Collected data
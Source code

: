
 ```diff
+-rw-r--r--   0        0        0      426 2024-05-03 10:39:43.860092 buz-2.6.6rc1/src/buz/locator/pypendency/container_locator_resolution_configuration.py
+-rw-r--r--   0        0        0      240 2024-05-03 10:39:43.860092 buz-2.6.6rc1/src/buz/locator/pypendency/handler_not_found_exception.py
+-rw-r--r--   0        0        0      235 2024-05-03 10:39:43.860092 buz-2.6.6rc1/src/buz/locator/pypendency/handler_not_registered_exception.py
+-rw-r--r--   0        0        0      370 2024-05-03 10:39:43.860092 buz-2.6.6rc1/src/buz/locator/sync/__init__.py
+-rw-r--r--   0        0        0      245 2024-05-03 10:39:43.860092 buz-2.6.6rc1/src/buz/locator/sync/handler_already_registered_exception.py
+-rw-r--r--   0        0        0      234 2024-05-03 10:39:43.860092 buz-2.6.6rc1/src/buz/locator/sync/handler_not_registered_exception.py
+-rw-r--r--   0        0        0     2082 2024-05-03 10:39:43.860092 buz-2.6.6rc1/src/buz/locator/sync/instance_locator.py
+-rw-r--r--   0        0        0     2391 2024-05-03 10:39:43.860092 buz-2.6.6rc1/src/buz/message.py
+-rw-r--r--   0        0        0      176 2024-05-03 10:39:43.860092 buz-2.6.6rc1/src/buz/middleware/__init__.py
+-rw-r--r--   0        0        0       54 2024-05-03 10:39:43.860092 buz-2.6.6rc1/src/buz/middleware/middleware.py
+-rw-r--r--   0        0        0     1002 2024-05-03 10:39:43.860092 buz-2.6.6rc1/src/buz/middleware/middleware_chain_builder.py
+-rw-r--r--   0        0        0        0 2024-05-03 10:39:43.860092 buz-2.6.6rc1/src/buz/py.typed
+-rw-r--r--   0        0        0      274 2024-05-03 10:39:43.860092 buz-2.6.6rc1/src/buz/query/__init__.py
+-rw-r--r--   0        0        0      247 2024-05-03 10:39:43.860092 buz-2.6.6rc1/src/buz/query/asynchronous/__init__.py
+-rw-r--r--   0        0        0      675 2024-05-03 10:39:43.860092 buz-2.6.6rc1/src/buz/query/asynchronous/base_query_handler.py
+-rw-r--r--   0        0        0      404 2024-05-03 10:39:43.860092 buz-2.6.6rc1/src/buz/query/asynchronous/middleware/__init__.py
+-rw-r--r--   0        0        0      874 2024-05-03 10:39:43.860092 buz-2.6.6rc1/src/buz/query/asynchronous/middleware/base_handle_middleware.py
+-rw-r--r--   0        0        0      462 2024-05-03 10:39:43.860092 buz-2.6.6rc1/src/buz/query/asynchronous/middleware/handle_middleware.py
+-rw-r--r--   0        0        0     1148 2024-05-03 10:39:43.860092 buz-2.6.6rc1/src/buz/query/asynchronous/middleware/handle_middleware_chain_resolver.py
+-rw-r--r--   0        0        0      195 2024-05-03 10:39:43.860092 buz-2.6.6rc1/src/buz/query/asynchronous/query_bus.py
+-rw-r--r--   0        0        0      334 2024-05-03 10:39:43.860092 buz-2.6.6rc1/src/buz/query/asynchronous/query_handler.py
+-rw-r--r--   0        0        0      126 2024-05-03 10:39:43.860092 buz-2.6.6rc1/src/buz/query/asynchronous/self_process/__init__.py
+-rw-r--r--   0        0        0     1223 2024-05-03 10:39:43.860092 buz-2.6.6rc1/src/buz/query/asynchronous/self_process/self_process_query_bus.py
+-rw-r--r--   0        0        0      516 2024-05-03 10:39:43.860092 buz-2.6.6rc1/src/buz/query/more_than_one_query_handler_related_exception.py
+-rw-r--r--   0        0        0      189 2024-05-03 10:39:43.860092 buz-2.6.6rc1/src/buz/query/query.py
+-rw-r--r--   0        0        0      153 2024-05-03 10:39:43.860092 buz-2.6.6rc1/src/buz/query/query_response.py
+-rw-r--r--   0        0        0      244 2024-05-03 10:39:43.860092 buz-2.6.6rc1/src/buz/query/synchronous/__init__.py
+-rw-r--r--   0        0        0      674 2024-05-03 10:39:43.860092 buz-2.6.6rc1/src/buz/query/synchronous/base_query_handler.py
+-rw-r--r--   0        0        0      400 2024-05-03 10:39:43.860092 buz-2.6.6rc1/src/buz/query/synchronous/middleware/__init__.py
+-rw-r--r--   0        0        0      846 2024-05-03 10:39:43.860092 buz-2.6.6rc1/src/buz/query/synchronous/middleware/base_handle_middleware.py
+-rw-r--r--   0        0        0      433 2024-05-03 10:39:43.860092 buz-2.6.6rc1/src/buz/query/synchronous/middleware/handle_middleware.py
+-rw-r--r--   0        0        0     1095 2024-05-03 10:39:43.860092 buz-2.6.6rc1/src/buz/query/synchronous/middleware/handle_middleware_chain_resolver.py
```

-- What to do --
Could you please repeat the data exactly as given?

-- Expected answer --
Source code

:
 ```diff
+-rw-r--r--   0        0        0      426 2024-05-03 10:39:43.860092 buz-2.6.6rc1/src/buz/locator/pypendency/container_locator_resolution_configuration.py
+-rw-r--r--   0        0        0      240 2024-05-03 10:39:43.860092 buz-2.6.6rc1/src/buz/locator/pypendency/handler_not_found_exception.py
+-rw-r--r--   0        0        0      235 2024-05-03 10:39:43.860092 buz-2.6.6rc1/src/buz/locator/pypendency/handler_not_registered_exception.py
+-rw-r--r--   0        0        0      370 2024-05-03 10:39:43.860092 buz-2.6.6rc1/src/buz/locator/sync/__init__.py
+-rw-r--r--   0        0        0      245 2024-05-03 10:39:43.860092 buz-2.6.6rc1/src/buz/locator/sync/handler_already_registered_exception.py
+-rw-r--r--   0        0        0      234 2024-05-03 10:39:43.860092 buz-2.6.6rc1/src/buz/locator/sync/handler_not_registered_exception.py
+-rw-r--r--   0        0        0     2082 2024-05-03 10:39:43.860092 buz-2.6.6rc1/src/buz/locator/sync/instance_locator.py
+-rw-r--r--   0        0        0     2391 2024-05-03 10:39:43.860092 buz-2.6.6rc1/src/buz/message.py
+-rw-r--r--   0        0        0      176 2024-05-03 10:39:43.860092 buz-2.6.6rc1/src/buz/middleware/__init__.py
+-rw-r--r--   0        0        0       54 2024-05-03 10:39:43.860092 buz-2.6.6rc1/src/buz/middleware/middleware.py
+-rw-r--r--   0        0        0     1002 2024-05-03 10:39:43.860092 buz-2.6.6rc1/src/buz/middleware/middleware_chain_builder.py
+-rw-r--r--   0        0        0        0 2024-05-03 10:39:43.860092 buz-2.6.6rc1/src/buz/py.typed
+-rw-r--r--   0        0        0      274 2024-05-03 10:39:43.860092 buz-2.6.6rc1/src/buz/query/__init__.py
+-rw-r--r--   0        0        0      247 2024-05-03 10:39:43.860092 buz-2.6.6rc1/src/buz/query/asynchronous/__init__.py
+-rw-r--r--   0        0        0      675 2024-05-03 10:39:43.860092 buz-2.6.6rc1/src/buz/query/asynchronous/base_query_handler.py
+-rw-r--r--   0        0        0      404 2024-05-03 10:39:43.860092 buz-2.6.6rc1/src/buz/query/asynchronous/middleware/__init__.py
+-rw-r--r--   0        0        0      874 2024-05-03 10:39:43.860092 buz-2.6.6rc1/src/buz/query/asynchronous/middleware/base_handle_middleware.py
+-rw-r--r--   0        0        0      462 2024-05-03 10:39:43.860092 buz-2.6.6rc1/src/buz/query/asynchronous/middleware/handle_middleware.py
+-rw-r--r--   0        0        0     1148 2024-05-03 10:39:43.860092 buz-2.6.6rc1/src/buz/query/asynchronous/middleware/handle_middleware_chain_resolver.py
+-rw-r--r--   0        0        0      195 2024-05-03 10:39:43.860092 buz-2.6.6rc1/src/buz/query/asynchronous/query_bus.py
+-rw-r--r--   0        0        0      334 2024-05-03 10:39:43.860092 buz-2.6.6rc1/src/buz/query/asynchronous/query_handler.py
+-rw-r--r--   0        0        0      126 2024-05-03 10:39:43.860092 buz-2.6.6rc1/src/buz/query/asynchronous/self_process/__init__.py
+-rw-r--r--   0        0        0     1223 2024-05-03 10:39:43.860092 buz-2.6.6rc1/src/buz/query/asynchronous/self_process/self_process_query_bus.py
+-rw-r--r--   0        0        0      516 2024-05-03 10:39:43.860092 buz-2.6.6rc1/src/buz/query/more_than_one_query_handler_related_exception.py
+-rw-r--r--   0        0        0      189 2024-05-03 10:39:43.860092 buz-2.6.6rc1/src/buz/query/query.py
+-rw-r--r--   0        0        0      153 2024-05-03 10:39:43.860092 buz-2.6.6rc1/src/buz/query/query_response.py
+-rw-r--r--   0        0        0      244 2024-05-03 10:39:43.860092 buz-2.6.6rc1/src/buz/query/synchronous/__init__.py
+-rw-r--r--   0        0        0      674 2024-05-03 10:39:43.860092 buz-2.6.6rc1/src/buz/query/synchronous/base_query_handler.py
+-rw-r--r--   0        0        0      400 2024-05-03 10:39:43.860092 buz-2.6.6rc1/src/buz/query/synchronous/middleware/__init__.py
+-rw-r--r--   0        0        0      846 2024-05-03 10:39:43.860092 buz-2.6.6rc1/src/buz/query/synchronous/middleware/base_handle_middleware.py
+-rw-r--r--   0        0        0      433 2024-05-03 10:39:43.860092 buz-2.6.6rc1/src/buz/query/synchronous/middleware/handle_middleware.py
+-rw-r--r--   0        0        0     1095 2024-05-03 10:39:43.860092 buz-2.6.6rc1/src/buz/query/synchronous/middleware/handle_middleware_chain_resolver.py
```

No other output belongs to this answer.